SnipeBird · 07/01/2017 22:07

Whenever I have political or brexit driven discussions this is a constant arguement thrown back at me - and genuinely I'd love to know what it means? Does it mean those who pay taxes here (includes people here and abroad, but not those on benefits maybe?), does it mean if you live here (all expats are out then), does it mean if you're British? (What does that mean? I'm half English, half German?), does it mean if you have a passport (well my 2yr old ds is out?)
What does it actually mean, who are 'our own'?

OP posts:
WaitrosePigeon · 07/01/2017 22:50

It means look after British Citizens or British Nationals before anyone else.

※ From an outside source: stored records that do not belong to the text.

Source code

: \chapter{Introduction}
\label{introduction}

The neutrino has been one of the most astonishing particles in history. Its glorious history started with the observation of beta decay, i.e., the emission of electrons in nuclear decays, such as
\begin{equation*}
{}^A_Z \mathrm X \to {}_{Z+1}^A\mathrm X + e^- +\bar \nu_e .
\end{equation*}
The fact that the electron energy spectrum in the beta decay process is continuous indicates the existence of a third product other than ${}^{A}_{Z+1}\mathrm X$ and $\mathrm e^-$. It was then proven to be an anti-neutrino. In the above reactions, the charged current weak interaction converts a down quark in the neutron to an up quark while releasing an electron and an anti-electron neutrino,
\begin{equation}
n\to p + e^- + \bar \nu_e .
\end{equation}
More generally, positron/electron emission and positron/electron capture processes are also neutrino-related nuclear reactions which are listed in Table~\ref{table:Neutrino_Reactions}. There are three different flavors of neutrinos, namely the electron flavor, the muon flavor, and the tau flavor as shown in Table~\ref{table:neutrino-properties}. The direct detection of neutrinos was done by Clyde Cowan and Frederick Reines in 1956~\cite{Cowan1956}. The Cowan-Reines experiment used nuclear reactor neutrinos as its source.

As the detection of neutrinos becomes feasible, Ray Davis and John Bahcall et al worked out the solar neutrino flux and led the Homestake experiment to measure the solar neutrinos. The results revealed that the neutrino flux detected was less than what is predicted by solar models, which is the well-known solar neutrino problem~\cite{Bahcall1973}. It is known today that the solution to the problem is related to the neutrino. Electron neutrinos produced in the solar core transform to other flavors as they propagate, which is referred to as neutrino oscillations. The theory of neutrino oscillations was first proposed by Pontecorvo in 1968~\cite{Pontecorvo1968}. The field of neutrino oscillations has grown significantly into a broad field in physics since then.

Astro55 · 07/01/2017 22:51

I've only really heard the phase when someone has been lacking in basic care - for example an old lady desperate for an operation or a child needing help walking -

so yes health tourism would come into it - (The issue there being a U.K. National would have to pay for treatment abroad)

Awwlookatmybabyspider · 07/01/2017 22:51

I think its self explanatory.
We're not saying we won't help others but Our own come first. Eg You wouldn't take food out of your own child's mouth to feed say a neighbours child. No matter how unfortunate they were.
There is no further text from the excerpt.